-------- SUPPLIED RECORDS

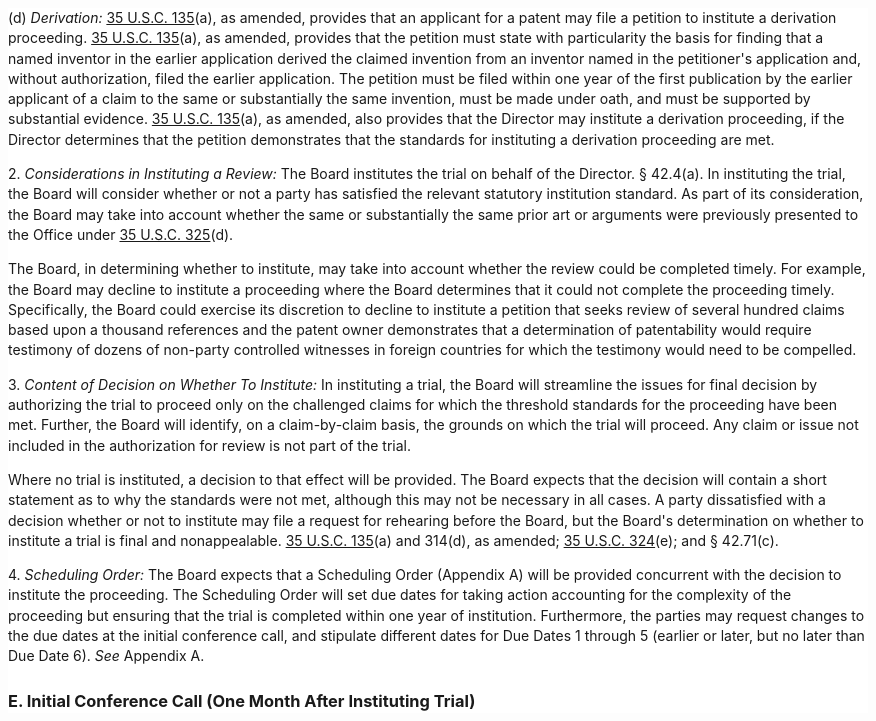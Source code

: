 <p id="p-125" data-page="48765">(d) <em>Derivation:</em> <a class="usc external" href="http://api.fdsys.gov/link?collection=uscode&amp;title=35&amp;year=mostrecent&amp;section=135&amp;type=usc&amp;link-type=html" target="_blank">35 U.S.C. 135</a>(a), as amended, provides that an applicant for a patent may file a petition to institute a derivation proceeding. <a class="usc external" href="http://api.fdsys.gov/link?collection=uscode&amp;title=35&amp;year=mostrecent&amp;section=135&amp;type=usc&amp;link-type=html" target="_blank">35 U.S.C. 135</a>(a), as amended, provides that the petition must state with particularity the basis for finding that a named inventor in the earlier application derived the claimed invention from an inventor named in the petitioner's application and, without authorization, filed the earlier application. The petition must be filed within one year of the first publication by the earlier applicant of a claim to the same or substantially the same invention, must be made under oath, and must be supported by substantial evidence. <a class="usc external" href="http://api.fdsys.gov/link?collection=uscode&amp;title=35&amp;year=mostrecent&amp;section=135&amp;type=usc&amp;link-type=html" target="_blank">35 U.S.C. 135</a>(a), as amended, also provides that the Director may institute a derivation proceeding, if the Director determines that the petition demonstrates that the standards for instituting a derivation proceeding are met.</p>
<p id="p-126" data-page="48765">2. <em>Considerations in Instituting a Review:</em> The Board institutes the trial on behalf of the Director. &sect; 42.4(a). In instituting the trial, the Board will consider whether or not a party has satisfied the relevant statutory institution standard. As part of its consideration, the Board may take into account whether the same or substantially the same prior art or arguments were previously presented to the Office under <a class="usc external" href="http://api.fdsys.gov/link?collection=uscode&amp;title=35&amp;year=mostrecent&amp;section=325&amp;type=usc&amp;link-type=html" target="_blank">35 U.S.C. 325</a>(d).</p>
<p id="p-127" data-page="48765">The Board, in determining whether to institute, may take into account whether the review could be completed timely. For example, the Board may decline to institute a proceeding where the Board determines that it could not complete the proceeding timely. Specifically, the Board could exercise its discretion to decline to institute a petition that seeks review of several hundred claims based upon a thousand references and the patent owner demonstrates that a determination of patentability would require testimony of dozens of non-party controlled witnesses in foreign countries for which the testimony would need to be compelled.</p>
<p id="p-128" data-page="48765">3. <em>Content of Decision on Whether To Institute:</em> In instituting a trial, the Board will streamline the issues for final decision by authorizing the trial to proceed only on the challenged claims for which the threshold standards for the proceeding have been met. Further, the Board will identify, on a claim-by-claim basis, the grounds on which the trial will proceed. Any claim or issue not included in the authorization for review is not part of the trial.</p>
<p id="p-129" data-page="48765">Where no trial is instituted, a decision to that effect will be provided. The Board expects that the decision will contain a short statement as to why the standards were not met, although this may not be necessary in all cases. A party dissatisfied with a decision whether or not to institute may file a request for rehearing before the Board, but the Board's determination on whether to institute a trial is final and nonappealable. <a class="usc external" href="http://api.fdsys.gov/link?collection=uscode&amp;title=35&amp;year=mostrecent&amp;section=135&amp;type=usc&amp;link-type=html" target="_blank">35 U.S.C. 135</a>(a) and 314(d), as amended; <a class="usc external" href="http://api.fdsys.gov/link?collection=uscode&amp;title=35&amp;year=mostrecent&amp;section=324&amp;type=usc&amp;link-type=html" target="_blank">35 U.S.C. 324</a>(e); and &sect; 42.71(c).</p>
<p id="p-130" data-page="48765">4. <em>Scheduling Order:</em> The Board expects that a Scheduling Order (Appendix A) will be provided concurrent with the decision to institute the proceeding. The Scheduling Order will set due dates for taking action accounting for the complexity of the proceeding but ensuring that the trial is completed within one year of institution. Furthermore, the parties may request changes to the due dates at the initial conference call, and stipulate different dates for Due Dates 1 through 5 (earlier or later, but no later than Due Date 6). <em>See</em> Appendix A.</p>
 <h3 class="" id="h-21">E. Initial Conference Call (One Month After Instituting Trial)</h3>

----------------

Could you print the lines of the records above from the one containing "and &sect; 42.71(c).</p>" through the last, exactly and with no additions?

<p id="p-129" data-page="48765">Where no trial is instituted, a decision to that effect will be provided. The Board expects that the decision will contain a short statement as to why the standards were not met, although this may not be necessary in all cases. A party dissatisfied with a decision whether or not to institute may file a request for rehearing before the Board, but the Board's determination on whether to institute a trial is final and nonappealable. <a class="usc external" href="http://api.fdsys.gov/link?collection=uscode&amp;title=35&amp;year=mostrecent&amp;section=135&amp;type=usc&amp;link-type=html" target="_blank">35 U.S.C. 135</a>(a) and 314(d), as amended; <a class="usc external" href="http://api.fdsys.gov/link?collection=uscode&amp;title=35&amp;year=mostrecent&amp;section=324&amp;type=usc&amp;link-type=html" target="_blank">35 U.S.C. 324</a>(e); and &sect; 42.71(c).</p>
<p id="p-130" data-page="48765">4. <em>Scheduling Order:</em> The Board expects that a Scheduling Order (Appendix A) will be provided concurrent with the decision to institute the proceeding. The Scheduling Order will set due dates for taking action accounting for the complexity of the proceeding but ensuring that the trial is completed within one year of institution. Furthermore, the parties may request changes to the due dates at the initial conference call, and stipulate different dates for Due Dates 1 through 5 (earlier or later, but no later than Due Date 6). <em>See</em> Appendix A.</p>
 <h3 class="" id="h-21">E. Initial Conference Call (One Month After Instituting Trial)</h3>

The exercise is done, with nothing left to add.